The American Veterinary Medical Association (AVMA) estimates there are about 78 million dogs in American homes and 4.5 million people are bitten or injured annually. "Even the mildest dog can bite if they have pain, feel threatened, or compete for resources such as food or space," says Dr. John de Jong, AVMA president. "It's not just important to understand how dogs behave, it's important to understand how a dog can interpret our behavior." AVMA's "Jimmy the Dogs" video series makes preschoolers look at how a dog can interpret different scenarios.
In the first place, we have seen the first tragic consequences of dog bites and their impact on the affected people ̵
Due to the high risk involved with dogs, children and children, American Humane offers a free online booklet called Pet Meets Baby which provides families with valuable information on introducing a new home to a home with a dog
Additional American Humane safety tips include:
- Never leave a baby or toddler alone with a dog, even if it is a family animal. Children often bite from dogs in their own household. Your pet is socialized so it feels comfortable about people and other animals.

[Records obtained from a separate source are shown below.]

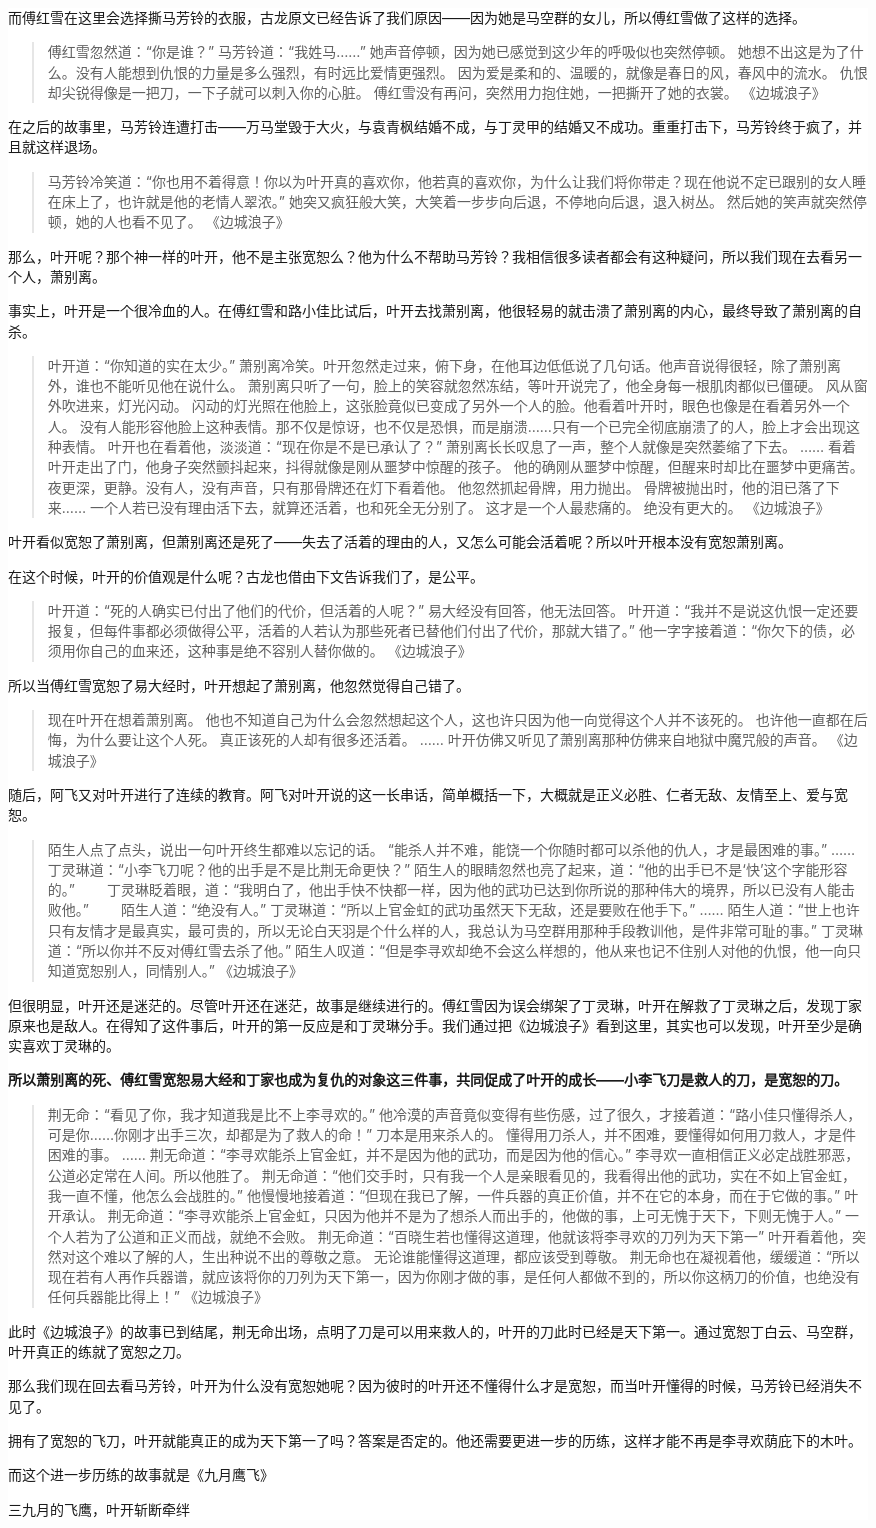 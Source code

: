 而傅红雪在这里会选择撕马芳铃的衣服，古龙原文已经告诉了我们原因——因为她是马空群的女儿，所以傅红雪做了这样的选择。

> 傅红雪忽然道：“你是谁？” 马芳铃道：“我姓马……” 她声音停顿，因为她已感觉到这少年的呼吸似也突然停顿。 她想不出这是为了什么。没有人能想到仇恨的力量是多么强烈，有时远比爱情更强烈。 因为爱是柔和的、温暖的，就像是春日的风，春风中的流水。 仇恨却尖锐得像是一把刀，一下子就可以刺入你的心脏。 傅红雪没有再问，突然用力抱住她，一把撕开了她的衣裳。 《边城浪子》

在之后的故事里，马芳铃连遭打击——万马堂毁于大火，与袁青枫结婚不成，与丁灵甲的结婚又不成功。重重打击下，马芳铃终于疯了，并且就这样退场。

> 马芳铃冷笑道：“你也用不着得意！你以为叶开真的喜欢你，他若真的喜欢你，为什么让我们将你带走？现在他说不定已跟别的女人睡在床上了，也许就是他的老情人翠浓。” 她突又疯狂般大笑，大笑着一步步向后退，不停地向后退，退入树丛。 然后她的笑声就突然停顿，她的人也看不见了。 《边城浪子》

那么，叶开呢？那个神一样的叶开，他不是主张宽恕么？他为什么不帮助马芳铃？我相信很多读者都会有这种疑问，所以我们现在去看另一个人，萧别离。

事实上，叶开是一个很冷血的人。在傅红雪和路小佳比试后，叶开去找萧别离，他很轻易的就击溃了萧别离的内心，最终导致了萧别离的自杀。

> 叶开道：“你知道的实在太少。” 萧别离冷笑。叶开忽然走过来，俯下身，在他耳边低低说了几句话。他声音说得很轻，除了萧别离外，谁也不能听见他在说什么。 萧别离只听了一句，脸上的笑容就忽然冻结，等叶开说完了，他全身每一根肌肉都似已僵硬。 风从窗外吹进来，灯光闪动。 闪动的灯光照在他脸上，这张脸竟似已变成了另外一个人的脸。他看着叶开时，眼色也像是在看着另外一个人。 没有人能形容他脸上这种表情。那不仅是惊讶，也不仅是恐惧，而是崩溃……只有一个已完全彻底崩溃了的人，脸上才会出现这种表情。 叶开也在看着他，淡淡道：“现在你是不是已承认了？” 萧别离长长叹息了一声，整个人就像是突然萎缩了下去。 …… 看着叶开走出了门，他身子突然颤抖起来，抖得就像是刚从噩梦中惊醒的孩子。 他的确刚从噩梦中惊醒，但醒来时却比在噩梦中更痛苦。 夜更深，更静。没有人，没有声音，只有那骨牌还在灯下看着他。 他忽然抓起骨牌，用力抛出。 骨牌被抛出时，他的泪已落了下来…… 一个人若已没有理由活下去，就算还活着，也和死全无分别了。 这才是一个人最悲痛的。 绝没有更大的。 《边城浪子》

叶开看似宽恕了萧别离，但萧别离还是死了——失去了活着的理由的人，又怎么可能会活着呢？所以叶开根本没有宽恕萧别离。

在这个时候，叶开的价值观是什么呢？古龙也借由下文告诉我们了，是公平。

> 叶开道：“死的人确实已付出了他们的代价，但活着的人呢？” 易大经没有回答，他无法回答。 叶开道：“我并不是说这仇恨一定还要报复，但每件事都必须做得公平，活着的人若认为那些死者已替他们付出了代价，那就大错了。” 他一字字接着道：“你欠下的债，必须用你自己的血来还，这种事是绝不容别人替你做的。 《边城浪子》

所以当傅红雪宽恕了易大经时，叶开想起了萧别离，他忽然觉得自己错了。

> 现在叶开在想着萧别离。 他也不知道自己为什么会忽然想起这个人，这也许只因为他一向觉得这个人并不该死的。 也许他一直都在后悔，为什么要让这个人死。 真正该死的人却有很多还活着。 …… 叶开仿佛又听见了萧别离那种仿佛来自地狱中魔咒般的声音。 《边城浪子》

随后，阿飞又对叶开进行了连续的教育。阿飞对叶开说的这一长串话，简单概括一下，大概就是正义必胜、仁者无敌、友情至上、爱与宽恕。

> 陌生人点了点头，说出一句叶开终生都难以忘记的话。 “能杀人并不难，能饶一个你随时都可以杀他的仇人，才是最困难的事。” …… 丁灵琳道：“小李飞刀呢？他的出手是不是比荆无命更快？” 陌生人的眼睛忽然也亮了起来，道：“他的出手已不是‘快’这个字能形容的。” 　　丁灵琳眨着眼，道：“我明白了，他出手快不快都一样，因为他的武功已达到你所说的那种伟大的境界，所以已没有人能击败他。” 　　陌生人道：“绝没有人。” 丁灵琳道：“所以上官金虹的武功虽然天下无敌，还是要败在他手下。” …… 陌生人道：“世上也许只有友情才是最真实，最可贵的，所以无论白天羽是个什么样的人，我总认为马空群用那种手段教训他，是件非常可耻的事。” 丁灵琳道：“所以你并不反对傅红雪去杀了他。” 陌生人叹道：“但是李寻欢却绝不会这么样想的，他从来也记不住别人对他的仇恨，他一向只知道宽恕别人，同情别人。” 《边城浪子》

但很明显，叶开还是迷茫的。尽管叶开还在迷茫，故事是继续进行的。傅红雪因为误会绑架了丁灵琳，叶开在解救了丁灵琳之后，发现丁家原来也是敌人。在得知了这件事后，叶开的第一反应是和丁灵琳分手。我们通过把《边城浪子》看到这里，其实也可以发现，叶开至少是确实喜欢丁灵琳的。

**所以萧别离的死、傅红雪宽恕易大经和丁家也成为复仇的对象这三件事，共同促成了叶开的成长——小李飞刀是救人的刀，是宽恕的刀。**

> 荆无命：“看见了你，我才知道我是比不上李寻欢的。” 他冷漠的声音竟似变得有些伤感，过了很久，才接着道：“路小佳只懂得杀人，可是你……你刚才出手三次，却都是为了救人的命！” 刀本是用来杀人的。 懂得用刀杀人，并不困难，要懂得如何用刀救人，才是件困难的事。 …… 荆无命道：“李寻欢能杀上官金虹，并不是因为他的武功，而是因为他的信心。” 李寻欢一直相信正义必定战胜邪恶，公道必定常在人间。所以他胜了。 荆无命道：“他们交手时，只有我一个人是亲眼看见的，我看得出他的武功，实在不如上官金虹，我一直不懂，他怎么会战胜的。” 他慢慢地接着道：“但现在我已了解，一件兵器的真正价值，并不在它的本身，而在于它做的事。” 叶开承认。 荆无命道：“李寻欢能杀上官金虹，只因为他并不是为了想杀人而出手的，他做的事，上可无愧于天下，下则无愧于人。” 一个人若为了公道和正义而战，就绝不会败。 荆无命道：“百晓生若也懂得这道理，他就该将李寻欢的刀列为天下第一” 叶开看着他，突然对这个难以了解的人，生出种说不出的尊敬之意。 无论谁能懂得这道理，都应该受到尊敬。 荆无命也在凝视着他，缓缓道：“所以现在若有人再作兵器谱，就应该将你的刀列为天下第一，因为你刚才做的事，是任何人都做不到的，所以你这柄刀的价值，也绝没有任何兵器能比得上！” 《边城浪子》

此时《边城浪子》的故事已到结尾，荆无命出场，点明了刀是可以用来救人的，叶开的刀此时已经是天下第一。通过宽恕丁白云、马空群，叶开真正的练就了宽恕之刀。

那么我们现在回去看马芳铃，叶开为什么没有宽恕她呢？因为彼时的叶开还不懂得什么才是宽恕，而当叶开懂得的时候，马芳铃已经消失不见了。

拥有了宽恕的飞刀，叶开就能真正的成为天下第一了吗？答案是否定的。他还需要更进一步的历练，这样才能不再是李寻欢荫庇下的木叶。

而这个进一步历练的故事就是《九月鹰飞》

三九月的飞鹰，叶开斩断牵绊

- Go and train your dog in a leash to keep it healthy and give mental stimulation.
- Common veterinary visits are important to regulate your dog's health. A sick or injured dog is more likely to bite
- Be aware: if someone approaches you and your dog, be careful with them to wait before you pet the dog.
- Understand and respond to changes in the dog's body language. Look at the eyes, ears, tail and stance to know when your dog can be happy, scared or angry.